Physicians aren't always willing to
support disability when faced with vexatious requests from an insurance
company. Talk about it in advance, make sure your physician is well aware of
the disability claim. Ask physicians to notify you of all requests they
receive from the disability insurer.
♦ 4. Failure to stay in control of the claim. Maintain a journal of everyone you speak to including names, dates and topic. Obtain all medical information yourself and submit to the insurer confirmation of receipt. Never fax without a printed confirmation of fax receipt. Ask questions, take names. Find out who is really making the claims decisions, get supervisor names, and/or ask to speak to supervisors. Be polite, but stay in control of the claim. Enforce deadlines.
♦ 5. Failure to realize the disability insurer is not acting in your best
interests.
Insurance companies make money by NOT paying claims. This is the
entire concept behind insurance "risk". Never believe a disabilty insurer
is acting your best interests. Understand the intent and motivation of any
disability insurer and act accordingly.
♦ 1. Demand "More Information". To stall the actual delivery of care, insurers hold out an insincere promise to authorize payment if the doctor provides more information. This leads the doctor on indefinitely, while insurers never say absolutely "no" until the patient gives up or dies. Doctors agonize over having to choose whether to wait one more day for approval or to go ahead with the surgery and potentially damn the patient, his family, and the institution, to assuming the financial consequences. If they do go ahead without approval, no one rescues the bankrupted families.
♦ 2. Call a procedure "Experimental". Insurance contracts don't give the criteria for such a designation, but insurers still claim the right to define what is experimental. Such unilateral decision-making means the insurer is party to an unsustainable contract — contracts should bestows rights and obligations on each party, and shouldn't include undefined terms.
A procedure shouldn't be considered experimental if the statistical outcome is known, or if consent is not required by the Institutional Review Board, or if others have already reported the procedure.
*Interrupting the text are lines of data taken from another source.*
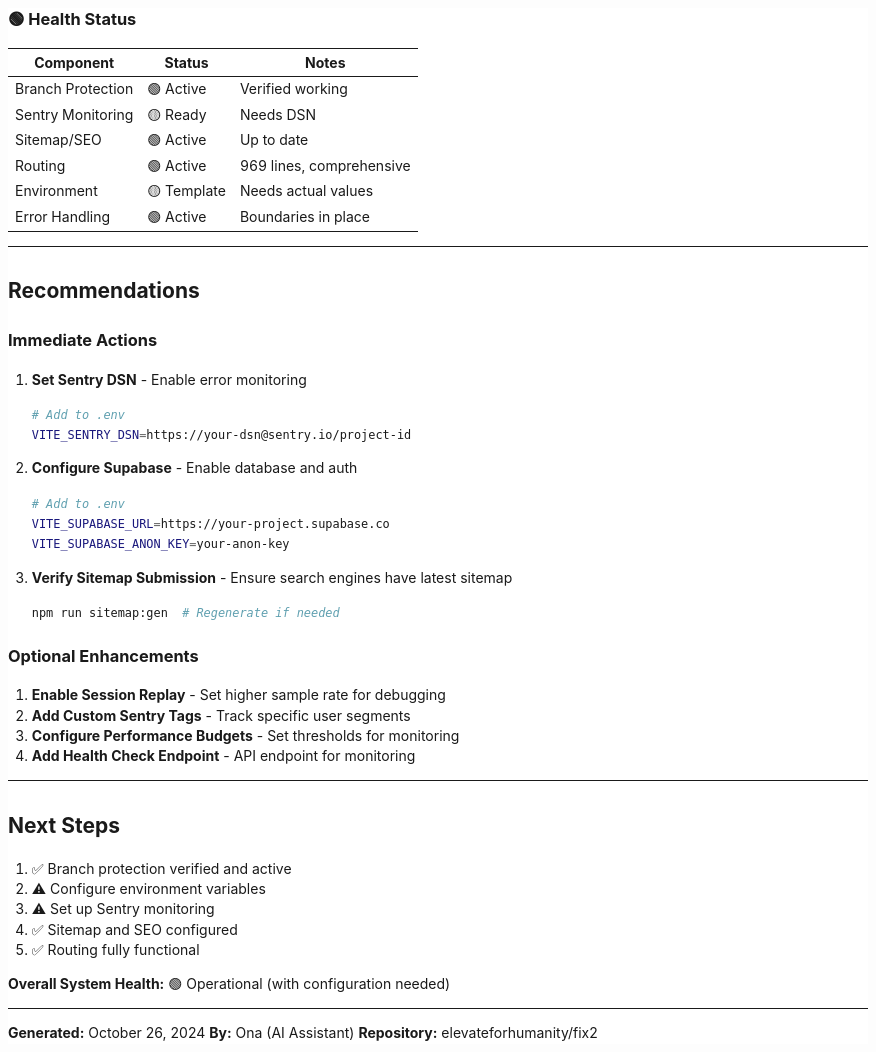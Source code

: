 ### 🟢 Health Status

| Component         | Status      | Notes                    |
| ----------------- | ----------- | ------------------------ |
| Branch Protection | 🟢 Active   | Verified working         |
| Sentry Monitoring | 🟡 Ready    | Needs DSN                |
| Sitemap/SEO       | 🟢 Active   | Up to date               |
| Routing           | 🟢 Active   | 969 lines, comprehensive |
| Environment       | 🟡 Template | Needs actual values      |
| Error Handling    | 🟢 Active   | Boundaries in place      |

---

## Recommendations

### Immediate Actions

1. **Set Sentry DSN** - Enable error monitoring

   ```bash
   # Add to .env
   VITE_SENTRY_DSN=https://your-dsn@sentry.io/project-id
   ```

2. **Configure Supabase** - Enable database and auth

   ```bash
   # Add to .env
   VITE_SUPABASE_URL=https://your-project.supabase.co
   VITE_SUPABASE_ANON_KEY=your-anon-key
   ```

3. **Verify Sitemap Submission** - Ensure search engines have latest sitemap
   ```bash
   npm run sitemap:gen  # Regenerate if needed
   ```

### Optional Enhancements

1. **Enable Session Replay** - Set higher sample rate for debugging
2. **Add Custom Sentry Tags** - Track specific user segments
3. **Configure Performance Budgets** - Set thresholds for monitoring
4. **Add Health Check Endpoint** - API endpoint for monitoring

---

## Next Steps

1. ✅ Branch protection verified and active
2. ⚠️ Configure environment variables
3. ⚠️ Set up Sentry monitoring
4. ✅ Sitemap and SEO configured
5. ✅ Routing fully functional

**Overall System Health:** 🟢 Operational (with configuration needed)

---

**Generated:** October 26, 2024
**By:** Ona (AI Assistant)
**Repository:** elevateforhumanity/fix2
♦ 3. The "Expert" review. An expert is a doctor who did a procedure or took care of a similar patient this week. Insurers define any has-been, retired, unemployed failure with a medical license an expert, paid to deny care. This is practicing medicine without examining the patient or seeing all the data. In effect, the licensed nurse or doctor working for an insurer is practicing medicine unprofessionally and criminally.